• **Task details**:
Range to reproduce from the entries below: the line with "## 🔒 Características", the line with "- **Expiración automática**: Las", and every line in between. Give them exactly and give nothing else.

• **Information provided**:

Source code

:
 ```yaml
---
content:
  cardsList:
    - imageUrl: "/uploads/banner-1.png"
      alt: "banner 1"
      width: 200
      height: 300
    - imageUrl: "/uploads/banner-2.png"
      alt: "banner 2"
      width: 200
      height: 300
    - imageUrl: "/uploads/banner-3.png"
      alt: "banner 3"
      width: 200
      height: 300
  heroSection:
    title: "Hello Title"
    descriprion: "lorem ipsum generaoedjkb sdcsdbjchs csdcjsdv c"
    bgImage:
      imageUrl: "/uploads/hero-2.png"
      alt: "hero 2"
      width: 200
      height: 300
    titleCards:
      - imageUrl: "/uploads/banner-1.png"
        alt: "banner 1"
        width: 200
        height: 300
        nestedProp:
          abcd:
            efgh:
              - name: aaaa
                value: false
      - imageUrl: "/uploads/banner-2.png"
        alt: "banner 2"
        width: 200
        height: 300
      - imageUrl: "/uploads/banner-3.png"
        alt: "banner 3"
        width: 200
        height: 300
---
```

---

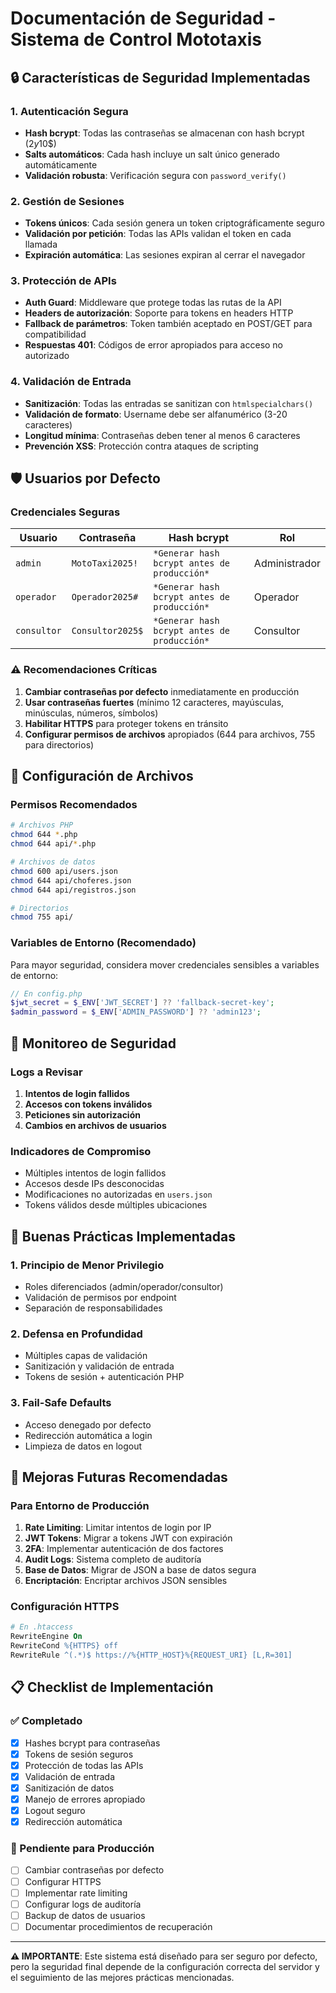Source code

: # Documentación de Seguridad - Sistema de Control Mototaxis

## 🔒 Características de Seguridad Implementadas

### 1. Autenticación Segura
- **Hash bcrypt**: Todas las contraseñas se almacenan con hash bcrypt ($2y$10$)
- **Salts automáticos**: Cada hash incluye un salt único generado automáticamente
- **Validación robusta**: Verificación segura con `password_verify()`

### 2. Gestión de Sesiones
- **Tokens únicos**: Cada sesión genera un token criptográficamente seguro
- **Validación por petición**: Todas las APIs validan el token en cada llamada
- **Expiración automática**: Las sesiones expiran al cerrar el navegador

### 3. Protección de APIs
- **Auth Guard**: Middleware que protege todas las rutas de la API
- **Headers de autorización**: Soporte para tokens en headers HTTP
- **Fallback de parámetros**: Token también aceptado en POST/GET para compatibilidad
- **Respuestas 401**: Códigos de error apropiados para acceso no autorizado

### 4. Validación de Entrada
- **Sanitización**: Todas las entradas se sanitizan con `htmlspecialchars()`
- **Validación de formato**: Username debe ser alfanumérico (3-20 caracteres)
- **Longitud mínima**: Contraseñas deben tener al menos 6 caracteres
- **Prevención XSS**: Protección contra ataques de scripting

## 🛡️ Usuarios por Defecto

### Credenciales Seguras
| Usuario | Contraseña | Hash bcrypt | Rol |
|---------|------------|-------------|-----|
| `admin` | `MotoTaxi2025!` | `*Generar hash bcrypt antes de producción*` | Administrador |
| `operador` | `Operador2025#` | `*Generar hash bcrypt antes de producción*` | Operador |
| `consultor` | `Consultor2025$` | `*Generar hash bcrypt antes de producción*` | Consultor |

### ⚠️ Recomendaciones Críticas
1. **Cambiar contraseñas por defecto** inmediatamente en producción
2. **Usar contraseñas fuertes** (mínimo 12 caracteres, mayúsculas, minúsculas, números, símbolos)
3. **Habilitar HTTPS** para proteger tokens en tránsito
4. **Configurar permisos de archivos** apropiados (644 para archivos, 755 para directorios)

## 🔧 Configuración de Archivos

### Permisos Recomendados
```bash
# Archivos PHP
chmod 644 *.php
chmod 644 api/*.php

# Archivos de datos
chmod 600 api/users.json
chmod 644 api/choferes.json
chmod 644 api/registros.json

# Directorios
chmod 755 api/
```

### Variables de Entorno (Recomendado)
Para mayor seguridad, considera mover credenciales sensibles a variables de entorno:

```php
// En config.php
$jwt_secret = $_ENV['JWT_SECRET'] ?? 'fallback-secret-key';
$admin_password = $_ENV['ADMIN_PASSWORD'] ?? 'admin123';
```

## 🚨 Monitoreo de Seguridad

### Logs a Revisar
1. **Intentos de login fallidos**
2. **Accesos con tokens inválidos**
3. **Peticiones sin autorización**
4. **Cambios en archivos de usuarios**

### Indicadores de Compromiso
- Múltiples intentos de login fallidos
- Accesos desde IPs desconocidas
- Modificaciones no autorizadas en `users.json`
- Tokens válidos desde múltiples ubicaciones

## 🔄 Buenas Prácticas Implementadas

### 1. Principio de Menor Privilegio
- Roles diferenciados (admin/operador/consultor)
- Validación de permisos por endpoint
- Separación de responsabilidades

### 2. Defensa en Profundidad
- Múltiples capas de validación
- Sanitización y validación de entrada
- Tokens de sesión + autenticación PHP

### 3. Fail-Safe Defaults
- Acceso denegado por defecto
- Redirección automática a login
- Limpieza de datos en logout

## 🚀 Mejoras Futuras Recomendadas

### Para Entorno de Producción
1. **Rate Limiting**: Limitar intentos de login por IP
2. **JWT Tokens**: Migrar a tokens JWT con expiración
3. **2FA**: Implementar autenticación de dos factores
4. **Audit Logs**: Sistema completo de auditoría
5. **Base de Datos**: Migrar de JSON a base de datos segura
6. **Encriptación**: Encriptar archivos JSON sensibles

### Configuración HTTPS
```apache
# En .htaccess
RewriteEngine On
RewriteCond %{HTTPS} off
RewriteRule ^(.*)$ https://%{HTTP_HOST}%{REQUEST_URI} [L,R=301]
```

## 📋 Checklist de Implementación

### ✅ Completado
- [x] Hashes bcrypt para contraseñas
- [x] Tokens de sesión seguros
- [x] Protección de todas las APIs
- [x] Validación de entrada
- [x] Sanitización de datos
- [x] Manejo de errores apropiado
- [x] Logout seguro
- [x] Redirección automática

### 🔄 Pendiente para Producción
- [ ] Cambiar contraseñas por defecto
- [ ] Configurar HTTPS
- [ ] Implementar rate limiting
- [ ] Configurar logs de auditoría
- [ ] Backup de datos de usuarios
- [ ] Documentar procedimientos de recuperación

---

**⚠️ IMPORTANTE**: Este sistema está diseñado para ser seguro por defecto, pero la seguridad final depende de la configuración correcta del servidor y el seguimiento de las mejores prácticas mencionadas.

• **Written answer**:
## 🔒 Características de Seguridad Implementadas

### 1. Autenticación Segura
- **Hash bcrypt**: Todas las contraseñas se almacenan con hash bcrypt ($2y$10$)
- **Salts automáticos**: Cada hash incluye un salt único generado automáticamente
- **Validación robusta**: Verificación segura con `password_verify()`

### 2. Gestión de Sesiones
- **Tokens únicos**: Cada sesión genera un token criptográficamente seguro
- **Validación por petición**: Todas las APIs validan el token en cada llamada
- **Expiración automática**: Las sesiones expiran al cerrar el navegador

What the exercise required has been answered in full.